Martin took his conspiracy theories to Dick White, the Chief of the SIS. White refused to believe Hollis was a Soviet spy but agreed to contact him about his suspicions concerning Mitchell. On 7th March 1963, Martin attended a meeting with Hollis. Martin later recalled that while explaining his theory that Mitchell was a Soviet agent, Hollis reacted in a strange way: "He (Hollis) sat hunched up at his desk, his face drained of colour and with a strange half-smile playing on his lips. I had framed my explanation so that it led to the conclusion that Graham Mitchell was in my mind, the most likely suspect... I had expected that my theory would at least be challenged but it received no comment other than I had been right to voice it and he would think it over." (11)

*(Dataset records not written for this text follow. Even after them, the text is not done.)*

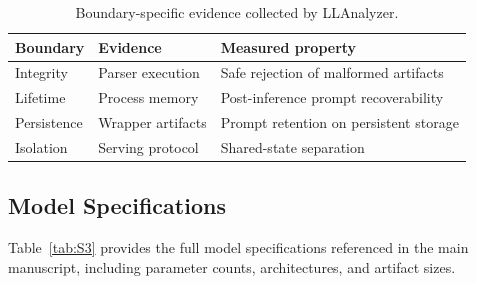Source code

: \begin{table}[!t]
\centering
\small
\caption{Boundary-specific evidence collected by LLAnalyzer.}
\label{tab:S2}
\begin{tabular}{p{1.6cm}p{2.2cm}p{3.1cm}}
\toprule
\textbf{Boundary} & \textbf{Evidence} & \textbf{Measured property} \\
\midrule
Integrity &
Parser execution &
Safe rejection of malformed artifacts \\

Lifetime &
Process memory &
Post-inference prompt recoverability \\

Persistence &
Wrapper artifacts &
Prompt retention on persistent storage \\

Isolation &
Serving protocol &
Shared-state separation \\
\bottomrule
\end{tabular}
\end{table}

\subsection{Model Specifications}
\label{app:model_specs}

Table~\ref{tab:S3} provides the full model specifications referenced
in the main manuscript, including parameter counts, architectures, and
artifact sizes.

\begin{table}[!th]
    \centering
    \caption{Open-weight models evaluated by LLAnalyzer. All model 
    artifacts use GGUF Q4\_K\_M quantisation and were obtained from the 
    \texttt{lmstudio-community} organization on Hugging Face.}
    \label{tab:S3}
\end{table}

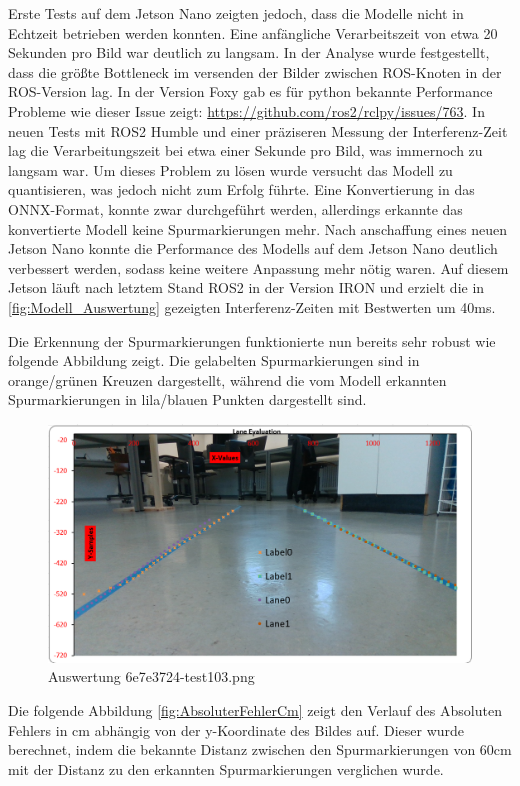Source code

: \documentclass{article}
\begin{document}
            
            Erste Tests auf dem Jetson Nano zeigten jedoch, dass die Modelle nicht in Echtzeit betrieben werden konnten. Eine anfängliche Verarbeitszeit von etwa 20 Sekunden pro Bild war deutlich zu langsam.
            In der Analyse wurde festgestellt, dass die größte Bottleneck im versenden der Bilder zwischen ROS-Knoten in der ROS-Version lag. In der Version Foxy gab es für python bekannte Performance Probleme wie dieser Issue zeigt: \url{https://github.com/ros2/rclpy/issues/763}.
            In neuen Tests mit ROS2 Humble und einer präziseren Messung der Interferenz-Zeit lag die Verarbeitungszeit bei etwa einer Sekunde pro Bild, was immernoch zu langsam war.
            Um dieses Problem zu lösen wurde versucht das Modell zu quantisieren, was jedoch nicht zum Erfolg führte.
            Eine Konvertierung in das ONNX-Format, konnte zwar durchgeführt werden, allerdings erkannte das konvertierte Modell keine Spurmarkierungen mehr.
            Nach anschaffung eines neuen Jetson Nano konnte die Performance des Modells auf dem Jetson Nano deutlich verbessert werden, sodass keine weitere Anpassung mehr nötig waren.
            Auf diesem Jetson läuft nach letztem Stand ROS2 in der Version IRON und erzielt die in \ref{fig:Modell_Auswertung} gezeigten Interferenz-Zeiten mit Bestwerten um 40ms.

            Die Erkennung der Spurmarkierungen funktionierte nun bereits sehr robust wie folgende Abbildung zeigt.
            Die gelabelten Spurmarkierungen sind in orange/grünen Kreuzen dargestellt, während die vom Modell erkannten Spurmarkierungen in lila/blauen Punkten dargestellt sind.
            \begin{figure}[h!]
                \includegraphics[width=\linewidth]{Auswertung_6e7e3724-test_103.png}
                \caption{Auswertung 6e7e3724-test103.png}
                \label{fig:Auswertung_6e7e3724-test_103.png}
            \end{figure}
            Die folgende Abbildung \ref{fig:AbsoluterFehlerCm} zeigt den Verlauf des Absoluten Fehlers in cm abhängig von der y-Koordinate des Bildes auf.
            Dieser wurde berechnet, indem die bekannte Distanz zwischen den Spurmarkierungen von 60cm mit der Distanz zu den erkannten Spurmarkierungen verglichen wurde.
\end{document}
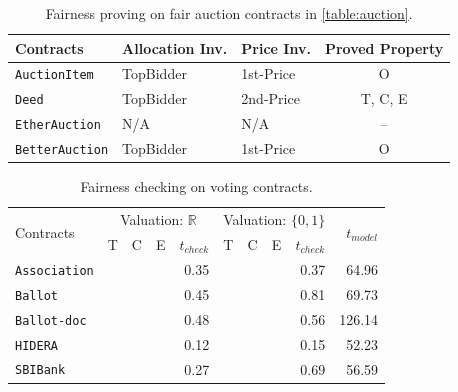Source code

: \begin{table}[t]
	\caption{Fairness proving on fair auction contracts in \cref{table:auction}.}
	\label{table:proof}
	\small
	\begin{tabular}{lllc}
		\toprule
		\multirow{1}{*}{Contracts} & Allocation Inv. & Price Inv. & Proved Property \\
		\midrule
		\multirow{1}{*}{\texttt{AuctionItem}}  & TopBidder & 1st-Price & O \\
		\multirow{1}{*}{\texttt{Deed}}   &  TopBidder & 2nd-Price  & T, C, E \\
		\multirow{1}{*}{\texttt{EtherAuction}}  & N/A & N/A & -- \\
		\multirow{1}{*}{\texttt{BetterAuction}}  & TopBidder& 1st-Price & O \\
		\bottomrule
	\end{tabular}
\end{table}

\begin{table}[t]
	\caption{Fairness checking on voting contracts.}\label{table:voting}
	\small
	\begin{tabular}{lcccr|cccr|r}
		\toprule
		\multirow{2}{.5in}{Contracts} & \multicolumn{4}{c|}{Valuation: $\mathbb{R}$ } & \multicolumn{4}{c|}{Valuation: $\{0,1\}$} &
		\multirow{2}{.3in}{$t_{model}$}\\
		\cmidrule{2-9}
		& T & C & E & $t_{check}$ & T & C & E & $t_{check}$ & \\
		\midrule
		\texttt{Association} &\xmark  &\xmark &\xmark &  0.35  &\cmark  &\cmark &\cmark &0.37 &64.96\\
		\texttt{Ballot}      &\xmark  &\xmark &\xmark &  0.45  &\cmark  &\cmark &\cmark &0.81 &69.73\\
		\texttt{Ballot-doc}  &\xmark  &\xmark &\xmark &  0.48  &\cmark  &\cmark &\cmark &0.56 &126.14    \\
		\texttt{HIDERA}     &\xmark  &\xmark &\xmark &  0.12  &\cmark  &\cmark &\cmark &0.15 &52.23     \\
		\texttt{SBIBank}     &\xmark  &\xmark &\xmark &  0.27  &\cmark  &\cmark &\cmark &0.69 &56.59   \\
		\bottomrule
	\end{tabular}
\end{table}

Graham Mitchell - Soviet Spy?

On 13th March 1963 Arthur Martin was told that he could make "discreet enquiries" into Mitchell's background, which he was to report to Martin Furnival Jones. As Chapman Pincher pointed out: "It had been decided, in order to dispose of the case against Mitchell one way or the other and as quickly as possible, he should be given the full technical treatment. A mirror in his office was removed and made see-through by resilvering so that a television camera could be hidden behind it, the object being to allow the investigators to see if Mitchell was in the habit of copying secret documents." (12)

Peter Wright was one of those involved in the surveillance operation. "I treated his ink blotter with secret-writing material, and every night it was developed, so that we could check on everything he wrote. But there was nothing beyond the papers he worked on normally... I asked him (Hollis) for his consent to pick the locks of two of the drawers which were locked. He agreed and I brought the lockpicking tools the next day, and we inspected the insides of the two drawers. They were both empty, but one caught my attention. In the dust were four small marks, as if an object had been very recently dragged out of the drawer." This made Wright suspicious of Hollis: "Only Hollis and I knew I was going to open the drawer and something has definitely been moved... Why not Mitchell? Because he didn't know. Only Hollis knew." (13)

However, Martin began to suspect that Mitchell had been told he was under investigation. "He wandered about in parks, repeatedly turning around as though to check that he was not being followed. In the street, he would peer into shop windows, looking for the reflections of passers-by. He also wore tinted spectacles, which might enable him, from the reflections, to see anyone who might be on his trail. The 'candid camera' in his office revealed that whenever he was alone, his face looked tortured as though he were in deep despair." (14)

The investigation was unable to find any conclusive evidence that Mitchell was a Soviet spy. Hollis wanted to keep the investigation secret. However, Dick White, the head of the SIS, pointed out that this would break the Anglo-American agreement on security. White told the prime minister, Harold Macmillan, and he was forced to tell President John F. Kennedy. Hollis was sent to Washington to have a meeting with J. Edgar Hoover of the FBI and John McCone and James Jesus Angleton, of the FBI. Hollis told them that "I have come to tell you that I have reason to suspect that one of my most senior officers, Graham Mitchell, has been a long-term agent of the Soviet Union." (15)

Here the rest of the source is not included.